▶ [Assigned task]: The lines below should be written out again in full, exactly as they are.

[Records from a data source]
========

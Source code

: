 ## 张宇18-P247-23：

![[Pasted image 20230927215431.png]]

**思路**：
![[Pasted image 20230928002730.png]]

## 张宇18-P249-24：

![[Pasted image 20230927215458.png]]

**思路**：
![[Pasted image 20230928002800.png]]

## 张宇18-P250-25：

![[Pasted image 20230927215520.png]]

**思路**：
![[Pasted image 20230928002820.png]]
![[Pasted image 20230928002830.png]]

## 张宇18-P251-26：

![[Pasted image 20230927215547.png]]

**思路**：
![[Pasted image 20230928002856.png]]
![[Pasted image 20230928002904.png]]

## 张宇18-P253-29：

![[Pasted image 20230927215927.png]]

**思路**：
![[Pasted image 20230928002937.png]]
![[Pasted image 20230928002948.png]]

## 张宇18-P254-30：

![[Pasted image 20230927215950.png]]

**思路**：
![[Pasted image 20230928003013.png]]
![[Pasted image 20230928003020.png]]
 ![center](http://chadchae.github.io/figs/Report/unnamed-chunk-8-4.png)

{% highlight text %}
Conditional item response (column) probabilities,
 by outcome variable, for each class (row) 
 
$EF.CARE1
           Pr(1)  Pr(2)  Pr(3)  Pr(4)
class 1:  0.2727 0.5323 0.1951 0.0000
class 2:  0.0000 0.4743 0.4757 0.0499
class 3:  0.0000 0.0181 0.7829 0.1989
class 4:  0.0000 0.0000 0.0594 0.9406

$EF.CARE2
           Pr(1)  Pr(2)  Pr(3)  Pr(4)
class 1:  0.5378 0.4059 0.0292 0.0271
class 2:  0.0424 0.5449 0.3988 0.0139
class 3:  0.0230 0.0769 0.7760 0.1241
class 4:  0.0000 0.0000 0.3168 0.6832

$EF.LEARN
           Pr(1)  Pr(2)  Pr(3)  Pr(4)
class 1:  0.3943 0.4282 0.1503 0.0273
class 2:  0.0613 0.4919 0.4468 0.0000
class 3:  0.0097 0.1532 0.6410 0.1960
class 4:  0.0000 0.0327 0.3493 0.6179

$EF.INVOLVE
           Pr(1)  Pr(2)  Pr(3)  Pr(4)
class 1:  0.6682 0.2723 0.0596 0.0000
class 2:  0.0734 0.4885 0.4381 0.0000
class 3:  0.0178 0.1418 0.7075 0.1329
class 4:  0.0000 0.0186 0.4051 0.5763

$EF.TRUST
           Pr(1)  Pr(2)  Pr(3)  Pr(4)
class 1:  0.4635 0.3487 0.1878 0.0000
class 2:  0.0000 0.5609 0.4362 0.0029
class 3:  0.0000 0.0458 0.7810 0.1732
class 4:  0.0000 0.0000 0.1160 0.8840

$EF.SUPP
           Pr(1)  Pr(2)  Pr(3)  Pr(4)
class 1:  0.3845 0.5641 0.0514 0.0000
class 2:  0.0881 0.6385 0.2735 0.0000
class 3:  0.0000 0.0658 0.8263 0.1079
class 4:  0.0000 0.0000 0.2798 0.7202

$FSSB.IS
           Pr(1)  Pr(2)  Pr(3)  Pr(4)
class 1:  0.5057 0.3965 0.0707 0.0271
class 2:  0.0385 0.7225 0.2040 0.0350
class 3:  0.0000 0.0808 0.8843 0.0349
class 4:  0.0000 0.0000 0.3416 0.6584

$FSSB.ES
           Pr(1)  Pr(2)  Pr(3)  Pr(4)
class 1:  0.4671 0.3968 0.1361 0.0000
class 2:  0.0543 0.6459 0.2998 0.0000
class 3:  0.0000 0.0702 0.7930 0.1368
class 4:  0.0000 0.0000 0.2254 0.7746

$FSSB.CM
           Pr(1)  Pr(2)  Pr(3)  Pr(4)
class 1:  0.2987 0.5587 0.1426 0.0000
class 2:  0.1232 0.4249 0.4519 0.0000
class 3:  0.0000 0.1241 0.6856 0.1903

========

▶ [Expected answer]:
Source code

: ## 张宇18-P247-23：

![[Pasted image 20230927215431.png]]

**思路**：
![[Pasted image 20230928002730.png]]

## 张宇18-P249-24：

![[Pasted image 20230927215458.png]]

**思路**：
![[Pasted image 20230928002800.png]]

## 张宇18-P250-25：

![[Pasted image 20230927215520.png]]

**思路**：
![[Pasted image 20230928002820.png]]
![[Pasted image 20230928002830.png]]

## 张宇18-P251-26：

![[Pasted image 20230927215547.png]]

**思路**：
![[Pasted image 20230928002856.png]]
![[Pasted image 20230928002904.png]]

## 张宇18-P253-29：

![[Pasted image 20230927215927.png]]

**思路**：
![[Pasted image 20230928002937.png]]
![[Pasted image 20230928002948.png]]

## 张宇18-P254-30：

![[Pasted image 20230927215950.png]]

**思路**：
![[Pasted image 20230928003013.png]]
![[Pasted image 20230928003020.png]]
 ![center](http://chadchae.github.io/figs/Report/unnamed-chunk-8-4.png)

{% highlight text %}
Conditional item response (column) probabilities,
 by outcome variable, for each class (row) 
 
$EF.CARE1
           Pr(1)  Pr(2)  Pr(3)  Pr(4)
class 1:  0.2727 0.5323 0.1951 0.0000
class 2:  0.0000 0.4743 0.4757 0.0499
class 3:  0.0000 0.0181 0.7829 0.1989
class 4:  0.0000 0.0000 0.0594 0.9406

$EF.CARE2
           Pr(1)  Pr(2)  Pr(3)  Pr(4)
class 1:  0.5378 0.4059 0.0292 0.0271
class 2:  0.0424 0.5449 0.3988 0.0139
class 3:  0.0230 0.0769 0.7760 0.1241
class 4:  0.0000 0.0000 0.3168 0.6832

$EF.LEARN
           Pr(1)  Pr(2)  Pr(3)  Pr(4)
class 1:  0.3943 0.4282 0.1503 0.0273
class 2:  0.0613 0.4919 0.4468 0.0000
class 3:  0.0097 0.1532 0.6410 0.1960
class 4:  0.0000 0.0327 0.3493 0.6179

$EF.INVOLVE
           Pr(1)  Pr(2)  Pr(3)  Pr(4)
class 1:  0.6682 0.2723 0.0596 0.0000
class 2:  0.0734 0.4885 0.4381 0.0000
class 3:  0.0178 0.1418 0.7075 0.1329
class 4:  0.0000 0.0186 0.4051 0.5763

$EF.TRUST
           Pr(1)  Pr(2)  Pr(3)  Pr(4)
class 1:  0.4635 0.3487 0.1878 0.0000
class 2:  0.0000 0.5609 0.4362 0.0029
class 3:  0.0000 0.0458 0.7810 0.1732
class 4:  0.0000 0.0000 0.1160 0.8840

$EF.SUPP
           Pr(1)  Pr(2)  Pr(3)  Pr(4)
class 1:  0.3845 0.5641 0.0514 0.0000
class 2:  0.0881 0.6385 0.2735 0.0000
class 3:  0.0000 0.0658 0.8263 0.1079
class 4:  0.0000 0.0000 0.2798 0.7202

$FSSB.IS
           Pr(1)  Pr(2)  Pr(3)  Pr(4)
class 1:  0.5057 0.3965 0.0707 0.0271
class 2:  0.0385 0.7225 0.2040 0.0350
class 3:  0.0000 0.0808 0.8843 0.0349
class 4:  0.0000 0.0000 0.3416 0.6584

$FSSB.ES
           Pr(1)  Pr(2)  Pr(3)  Pr(4)
class 1:  0.4671 0.3968 0.1361 0.0000
class 2:  0.0543 0.6459 0.2998 0.0000
class 3:  0.0000 0.0702 0.7930 0.1368
class 4:  0.0000 0.0000 0.2254 0.7746

$FSSB.CM
           Pr(1)  Pr(2)  Pr(3)  Pr(4)
class 1:  0.2987 0.5587 0.1426 0.0000
class 2:  0.1232 0.4249 0.4519 0.0000
class 3:  0.0000 0.1241 0.6856 0.1903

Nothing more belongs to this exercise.